If the person I talk to looks interested, I keep going. “You want to know what you truly need in your life, right now? There’s a grief that’s weighing on your life and that you haven’t allowed yourself to go through. Whatever gets in the way of your joy will come up in a YFR class so you can contact it, name it, feel it in your body and transform it into free energy.”

The whole year, I’ve taken two steps forward and one step back.

I started 2017 designing YFR’s three-day workshop, which captures the essence of my approach. For three days, participants practice yoga, then share what is coming up for them in a healing circle, then return back to the yoga mat for more breathing and postures, then back to the healing circle, and so on.

I taught the workshop for the very first time in the spring. There were only three participants. Still, the group was enough to show me that my method worked. One participant became aware of how physically and emotionally strong she was despite a serious chronic condition; another recognized her need to grieve after the loss of a loved one; while the third left before the end of the three days, avoiding addressing her guilt.

Later in the year, I designed the Yoga for Renewal 4-Class Series--a condensed version of the workshop. My first series brought together a group of ten. Yeah! Each week for four weeks in a row, I taught a two-hour class where participants practiced yoga and came together in a healing circle.

During this series one of the participants became aware of how vital it is to express how she feels. Another spoke her truth to a loved one, something she had never done before. Another dropped out half way because of a sore throat, or maybe a trip out West, or maybe both.

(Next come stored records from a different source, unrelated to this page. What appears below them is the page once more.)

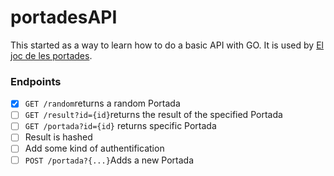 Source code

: # portadesAPI

This started as a way to learn how to do a basic API with GO. It is used by [El joc de les portades](https://eljocdelesportades.xyz).

### Endpoints

+ [x] `GET /random`returns a random Portada
+ [ ] `GET /result?id={id}`returns the result of the specified Portada
+ [ ] `GET /portada?id={id}` returns specific Portada
+ [ ] Result is hashed
+ [ ] Add some kind of authentification
+ [ ] `POST /portada?{...}`Adds a new Portada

I’ve also had to cancel a workshop and a series for lack of people registering. That sucked.

“Write an elevator pitch.” “Put less text on your flyers.” “Put more text on your flyers.” “You need to teach in hospitals!” “Have you talked with chiropractors?” “Do you think the French would be more receptive to what you do?” My friends’ suggestions and questions have uplifted, helped, confused or depressed me, depending on what they said and my mood in the moment.

There are a few things I know for sure. The body and soul are inseparable. When we contact and express our emotions, we move towards better physical, psychological and spiritual health. I’ve developed YFR based on those principles. Yoga for Renewal works—for those who are ready.

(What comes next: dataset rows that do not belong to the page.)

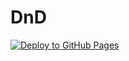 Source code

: # DnD
[![Deploy to GitHub Pages](https://github.com/rada-fairadova/DnD/actions/workflows/deploy.yml/badge.svg)](https://github.com/rada-fairadova/DnD/actions/workflows/deploy.yml) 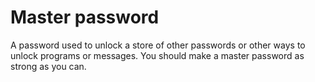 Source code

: [Title]: # (Master password)
[Difficulty]: # (Beginner)
[Order]: # (75)

# Master password

A password used to unlock a store of other passwords or other ways to unlock programs or messages. You should make a master password as strong as you can.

Last but not least, I’ve gone too far to give up!

Next week, I’ll fly home to Paris, taste my mom’s home-made pizza and get nurtured from her wisdom, walk on the city’s bridges, go salsa dance with my friends, make eye contact with cute guys in the streets, taste the world’s best wines, joke with my cousins, share my journey with my yoga teacher, and experience whatever the universe has in store for me. Au revoir. I’ll meet you on the other side for more Yoga for Renewal.

"Feeling and do some yoga", that's how a client describes Yoga for Renewal.